ADVISERS have raised questions over whether HM Revenue & Customs truly wields the power it claims in a prominent advert it placed in the Sunday Times.
In the advert (pictured), the tax authority lists more than 90 countries and jurisdictions that are set to commence the sharing of financial information on UK taxpayers.
However, doubts have been raised by practitioners over whether HMRC can readily handle and make use of the information garnered through the arrangements.
A senior tax partner at MHA MacIntyre Hudson, Nigel May, said: “Campaigns like this are all well and good but questions remain over the ability of HMRC to use the information they gain from this high profile action. We have found that similar previous advertising tended to flush out taxpayers who had in fact fully complied and were just terrified by the inherent underlying threat.
“And we also know of other instances of cases where there was undeclared tax due of under £100 which would undoubtedly have cost the revenue more in administration costs than the small sum they received.”
The government has actively pursued the introduction of central public registers of company ownership in British overseas territories in order to allow law enforcement agencies to trace currently-anonymous criminals behind businesses.

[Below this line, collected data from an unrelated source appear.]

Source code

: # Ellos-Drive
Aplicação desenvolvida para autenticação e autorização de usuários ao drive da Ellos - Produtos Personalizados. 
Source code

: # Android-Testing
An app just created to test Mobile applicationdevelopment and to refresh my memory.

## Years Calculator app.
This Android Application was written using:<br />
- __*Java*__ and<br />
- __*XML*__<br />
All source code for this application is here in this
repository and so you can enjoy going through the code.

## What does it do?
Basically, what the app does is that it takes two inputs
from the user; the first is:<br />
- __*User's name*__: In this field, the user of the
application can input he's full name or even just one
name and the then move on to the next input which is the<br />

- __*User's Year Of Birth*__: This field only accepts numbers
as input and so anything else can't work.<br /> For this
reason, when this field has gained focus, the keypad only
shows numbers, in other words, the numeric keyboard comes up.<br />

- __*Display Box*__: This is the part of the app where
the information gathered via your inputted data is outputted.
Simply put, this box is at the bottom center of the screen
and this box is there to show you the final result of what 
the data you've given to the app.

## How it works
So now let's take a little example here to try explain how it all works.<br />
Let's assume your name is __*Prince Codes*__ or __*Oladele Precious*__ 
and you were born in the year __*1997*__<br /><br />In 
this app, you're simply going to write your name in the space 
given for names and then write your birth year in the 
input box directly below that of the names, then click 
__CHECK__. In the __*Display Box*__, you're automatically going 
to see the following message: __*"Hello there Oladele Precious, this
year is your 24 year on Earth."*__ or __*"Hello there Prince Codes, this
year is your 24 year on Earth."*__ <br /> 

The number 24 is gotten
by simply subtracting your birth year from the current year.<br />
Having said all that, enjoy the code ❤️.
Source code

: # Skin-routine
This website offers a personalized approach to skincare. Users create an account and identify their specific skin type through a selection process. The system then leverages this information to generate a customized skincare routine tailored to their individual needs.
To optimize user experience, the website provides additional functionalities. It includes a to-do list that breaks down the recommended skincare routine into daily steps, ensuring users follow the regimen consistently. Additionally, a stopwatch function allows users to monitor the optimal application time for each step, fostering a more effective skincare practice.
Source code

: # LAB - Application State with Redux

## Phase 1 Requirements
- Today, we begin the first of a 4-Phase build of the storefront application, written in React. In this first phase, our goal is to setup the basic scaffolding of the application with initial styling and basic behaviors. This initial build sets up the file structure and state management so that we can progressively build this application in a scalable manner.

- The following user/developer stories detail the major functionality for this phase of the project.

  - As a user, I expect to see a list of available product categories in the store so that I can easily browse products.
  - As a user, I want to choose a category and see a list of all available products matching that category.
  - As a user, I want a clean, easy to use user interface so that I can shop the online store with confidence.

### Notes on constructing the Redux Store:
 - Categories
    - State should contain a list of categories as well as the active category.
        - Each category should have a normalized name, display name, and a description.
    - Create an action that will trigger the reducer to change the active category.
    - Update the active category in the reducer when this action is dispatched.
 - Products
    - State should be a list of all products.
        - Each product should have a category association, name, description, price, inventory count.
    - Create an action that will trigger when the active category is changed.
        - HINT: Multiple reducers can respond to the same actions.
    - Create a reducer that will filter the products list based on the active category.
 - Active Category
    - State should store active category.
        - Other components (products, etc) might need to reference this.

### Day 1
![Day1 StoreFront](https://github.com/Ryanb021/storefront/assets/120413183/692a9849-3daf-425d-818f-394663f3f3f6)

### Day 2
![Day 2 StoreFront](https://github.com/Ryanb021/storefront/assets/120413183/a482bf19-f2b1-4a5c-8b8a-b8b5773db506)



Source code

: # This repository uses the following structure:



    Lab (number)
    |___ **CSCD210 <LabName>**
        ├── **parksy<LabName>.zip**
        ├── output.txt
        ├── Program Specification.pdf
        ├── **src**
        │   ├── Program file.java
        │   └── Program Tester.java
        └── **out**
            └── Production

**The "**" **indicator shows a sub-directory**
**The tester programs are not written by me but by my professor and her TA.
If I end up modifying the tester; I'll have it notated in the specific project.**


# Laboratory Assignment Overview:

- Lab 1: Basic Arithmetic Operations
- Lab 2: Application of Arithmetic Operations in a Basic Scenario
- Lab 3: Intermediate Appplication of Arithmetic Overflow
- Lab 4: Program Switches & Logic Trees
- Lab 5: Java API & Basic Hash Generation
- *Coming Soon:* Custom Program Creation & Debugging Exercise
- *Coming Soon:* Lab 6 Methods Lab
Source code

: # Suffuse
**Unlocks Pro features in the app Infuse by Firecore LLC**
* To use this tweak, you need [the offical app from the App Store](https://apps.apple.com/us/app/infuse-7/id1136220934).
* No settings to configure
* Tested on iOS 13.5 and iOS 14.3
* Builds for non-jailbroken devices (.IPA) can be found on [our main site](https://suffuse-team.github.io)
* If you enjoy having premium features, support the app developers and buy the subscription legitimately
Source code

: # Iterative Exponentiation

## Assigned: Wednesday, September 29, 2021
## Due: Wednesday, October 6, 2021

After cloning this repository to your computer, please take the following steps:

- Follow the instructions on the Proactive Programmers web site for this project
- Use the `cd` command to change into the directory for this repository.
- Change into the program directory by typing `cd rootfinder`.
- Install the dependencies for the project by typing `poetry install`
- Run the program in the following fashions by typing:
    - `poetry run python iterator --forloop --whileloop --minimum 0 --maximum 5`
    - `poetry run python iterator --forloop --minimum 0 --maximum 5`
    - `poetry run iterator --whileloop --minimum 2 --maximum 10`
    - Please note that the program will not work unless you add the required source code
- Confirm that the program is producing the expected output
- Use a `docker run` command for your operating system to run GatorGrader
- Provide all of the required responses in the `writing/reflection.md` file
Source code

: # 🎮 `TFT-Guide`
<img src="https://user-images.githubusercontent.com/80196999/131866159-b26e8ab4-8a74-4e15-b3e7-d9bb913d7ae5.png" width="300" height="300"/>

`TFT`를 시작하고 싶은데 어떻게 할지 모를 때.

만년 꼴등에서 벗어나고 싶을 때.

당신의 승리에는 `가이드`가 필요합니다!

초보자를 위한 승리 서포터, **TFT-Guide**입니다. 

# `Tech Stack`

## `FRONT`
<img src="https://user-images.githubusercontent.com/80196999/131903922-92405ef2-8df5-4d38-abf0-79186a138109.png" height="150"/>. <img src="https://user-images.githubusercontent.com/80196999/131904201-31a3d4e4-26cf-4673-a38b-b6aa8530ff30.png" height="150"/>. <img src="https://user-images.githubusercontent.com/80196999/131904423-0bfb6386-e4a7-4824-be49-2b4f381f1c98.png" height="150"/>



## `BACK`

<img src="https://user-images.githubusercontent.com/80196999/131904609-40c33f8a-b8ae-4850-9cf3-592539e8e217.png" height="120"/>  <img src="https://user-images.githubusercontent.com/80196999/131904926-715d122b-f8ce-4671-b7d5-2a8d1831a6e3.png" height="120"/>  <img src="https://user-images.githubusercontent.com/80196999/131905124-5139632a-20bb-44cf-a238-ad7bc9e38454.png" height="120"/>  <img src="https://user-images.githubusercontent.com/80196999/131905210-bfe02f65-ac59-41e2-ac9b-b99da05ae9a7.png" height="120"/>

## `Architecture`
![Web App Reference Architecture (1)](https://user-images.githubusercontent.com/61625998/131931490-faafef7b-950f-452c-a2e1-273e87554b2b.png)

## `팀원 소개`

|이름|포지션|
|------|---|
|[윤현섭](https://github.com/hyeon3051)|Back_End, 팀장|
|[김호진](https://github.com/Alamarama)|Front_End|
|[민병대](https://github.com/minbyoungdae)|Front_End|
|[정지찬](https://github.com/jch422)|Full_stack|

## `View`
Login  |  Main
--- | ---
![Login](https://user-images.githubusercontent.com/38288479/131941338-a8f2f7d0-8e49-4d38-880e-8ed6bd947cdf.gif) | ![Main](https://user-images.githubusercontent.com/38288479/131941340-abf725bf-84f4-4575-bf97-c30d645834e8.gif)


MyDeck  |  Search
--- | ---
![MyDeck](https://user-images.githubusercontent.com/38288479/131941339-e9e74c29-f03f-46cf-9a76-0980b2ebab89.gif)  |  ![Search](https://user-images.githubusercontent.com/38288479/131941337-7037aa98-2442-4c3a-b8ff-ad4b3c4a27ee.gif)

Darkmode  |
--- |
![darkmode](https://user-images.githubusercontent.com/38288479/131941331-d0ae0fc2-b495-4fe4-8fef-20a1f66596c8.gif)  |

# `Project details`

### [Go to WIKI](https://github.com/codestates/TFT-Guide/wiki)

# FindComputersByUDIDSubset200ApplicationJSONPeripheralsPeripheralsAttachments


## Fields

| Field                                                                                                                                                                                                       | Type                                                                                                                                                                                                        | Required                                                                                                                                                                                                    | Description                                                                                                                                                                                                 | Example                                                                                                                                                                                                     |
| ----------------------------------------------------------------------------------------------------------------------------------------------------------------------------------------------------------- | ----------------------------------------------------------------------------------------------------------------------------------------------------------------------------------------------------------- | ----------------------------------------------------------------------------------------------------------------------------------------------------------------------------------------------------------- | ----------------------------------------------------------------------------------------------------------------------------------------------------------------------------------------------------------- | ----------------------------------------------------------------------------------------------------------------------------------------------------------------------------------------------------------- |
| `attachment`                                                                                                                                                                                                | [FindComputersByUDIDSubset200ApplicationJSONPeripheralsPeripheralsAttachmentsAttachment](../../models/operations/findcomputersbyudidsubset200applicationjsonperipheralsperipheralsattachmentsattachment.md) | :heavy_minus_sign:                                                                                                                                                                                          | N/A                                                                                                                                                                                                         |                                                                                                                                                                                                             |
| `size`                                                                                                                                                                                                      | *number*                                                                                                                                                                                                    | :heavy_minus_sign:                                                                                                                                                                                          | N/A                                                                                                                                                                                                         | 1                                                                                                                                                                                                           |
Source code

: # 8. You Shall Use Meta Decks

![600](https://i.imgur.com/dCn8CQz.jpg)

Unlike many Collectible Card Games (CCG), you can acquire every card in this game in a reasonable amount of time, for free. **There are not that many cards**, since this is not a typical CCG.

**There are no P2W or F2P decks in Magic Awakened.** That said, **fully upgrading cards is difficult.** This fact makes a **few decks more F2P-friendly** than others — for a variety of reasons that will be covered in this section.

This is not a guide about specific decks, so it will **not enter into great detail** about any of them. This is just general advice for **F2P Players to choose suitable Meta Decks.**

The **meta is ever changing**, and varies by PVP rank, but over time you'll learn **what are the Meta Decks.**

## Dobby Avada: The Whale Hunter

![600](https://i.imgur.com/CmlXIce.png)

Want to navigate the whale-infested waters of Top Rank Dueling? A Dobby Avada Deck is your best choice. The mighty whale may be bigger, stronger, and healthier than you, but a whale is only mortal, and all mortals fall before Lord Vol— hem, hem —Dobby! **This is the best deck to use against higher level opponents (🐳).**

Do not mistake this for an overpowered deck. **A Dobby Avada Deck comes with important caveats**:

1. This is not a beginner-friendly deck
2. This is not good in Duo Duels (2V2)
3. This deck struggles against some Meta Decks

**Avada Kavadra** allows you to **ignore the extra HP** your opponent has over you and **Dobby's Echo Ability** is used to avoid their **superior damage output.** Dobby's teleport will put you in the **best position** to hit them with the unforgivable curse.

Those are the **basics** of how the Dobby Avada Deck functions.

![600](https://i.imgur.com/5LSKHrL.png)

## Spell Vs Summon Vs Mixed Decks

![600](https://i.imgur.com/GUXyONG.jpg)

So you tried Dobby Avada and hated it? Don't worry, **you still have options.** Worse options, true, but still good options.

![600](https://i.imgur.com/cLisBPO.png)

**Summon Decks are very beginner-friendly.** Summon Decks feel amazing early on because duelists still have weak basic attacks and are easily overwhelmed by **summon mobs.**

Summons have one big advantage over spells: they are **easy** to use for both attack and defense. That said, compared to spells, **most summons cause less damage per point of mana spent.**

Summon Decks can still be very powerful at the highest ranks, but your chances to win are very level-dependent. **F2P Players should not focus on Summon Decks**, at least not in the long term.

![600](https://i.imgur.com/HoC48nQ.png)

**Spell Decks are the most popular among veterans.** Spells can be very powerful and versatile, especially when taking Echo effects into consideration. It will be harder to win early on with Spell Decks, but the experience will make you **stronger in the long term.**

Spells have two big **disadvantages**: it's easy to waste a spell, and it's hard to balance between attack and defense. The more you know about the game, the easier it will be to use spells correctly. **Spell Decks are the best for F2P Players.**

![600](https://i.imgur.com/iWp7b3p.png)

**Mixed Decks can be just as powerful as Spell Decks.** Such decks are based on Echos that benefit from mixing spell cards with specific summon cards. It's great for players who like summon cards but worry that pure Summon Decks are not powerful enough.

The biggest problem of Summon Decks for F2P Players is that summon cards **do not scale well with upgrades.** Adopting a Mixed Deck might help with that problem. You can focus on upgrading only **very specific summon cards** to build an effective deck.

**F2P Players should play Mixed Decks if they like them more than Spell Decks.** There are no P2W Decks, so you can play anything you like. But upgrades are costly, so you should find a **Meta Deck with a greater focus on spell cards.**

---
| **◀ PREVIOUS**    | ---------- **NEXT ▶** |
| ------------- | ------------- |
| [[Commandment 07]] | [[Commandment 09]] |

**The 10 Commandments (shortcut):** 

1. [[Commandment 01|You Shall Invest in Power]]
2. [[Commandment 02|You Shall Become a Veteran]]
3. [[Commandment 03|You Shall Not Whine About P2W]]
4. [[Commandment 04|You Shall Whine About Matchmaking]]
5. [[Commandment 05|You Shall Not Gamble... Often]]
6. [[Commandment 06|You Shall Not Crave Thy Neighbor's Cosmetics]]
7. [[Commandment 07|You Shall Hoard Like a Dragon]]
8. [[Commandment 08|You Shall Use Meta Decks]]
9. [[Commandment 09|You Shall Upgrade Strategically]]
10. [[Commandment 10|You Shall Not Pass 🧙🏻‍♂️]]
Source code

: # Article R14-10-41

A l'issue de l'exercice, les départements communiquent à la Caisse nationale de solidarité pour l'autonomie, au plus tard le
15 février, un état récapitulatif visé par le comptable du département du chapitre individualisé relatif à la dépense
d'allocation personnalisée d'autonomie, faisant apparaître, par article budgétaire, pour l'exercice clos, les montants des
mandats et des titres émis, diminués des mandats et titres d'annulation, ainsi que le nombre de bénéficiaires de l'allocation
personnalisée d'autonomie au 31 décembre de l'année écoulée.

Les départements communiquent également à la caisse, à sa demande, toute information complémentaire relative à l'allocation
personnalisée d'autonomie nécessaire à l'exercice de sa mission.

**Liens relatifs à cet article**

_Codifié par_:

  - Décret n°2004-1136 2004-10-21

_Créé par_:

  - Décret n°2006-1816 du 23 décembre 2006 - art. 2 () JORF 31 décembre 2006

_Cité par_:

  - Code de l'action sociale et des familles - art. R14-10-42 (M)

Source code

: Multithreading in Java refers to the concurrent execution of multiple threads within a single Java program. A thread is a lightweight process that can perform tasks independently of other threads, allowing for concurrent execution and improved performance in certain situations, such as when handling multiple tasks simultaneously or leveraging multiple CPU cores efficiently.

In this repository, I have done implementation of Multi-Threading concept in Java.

That agenda was met with resistance in some territories.
In May 2013, David Cameron hailed a deal which saw all the UK’s overseas territories signed up to automatic information-sharing deals. Under the scheme, the UK is, along with other countries involved, automatically provided with more information about bank accounts held by their taxpayers in those jurisdictions, including names, addresses, dates of birth, account numbers, account balances and details of payments made into those accounts.
That policy has also been followed more widely, and at the G8 summit that year, the prime minister made great play of making tax transparency a central issue. But he failed to convince his G8 counterparts and no binding agreement was made.
Despite that, the government has continued to strike agreements with other nations and jurisdictions, leading to the list published in the Sunday Times, along with others.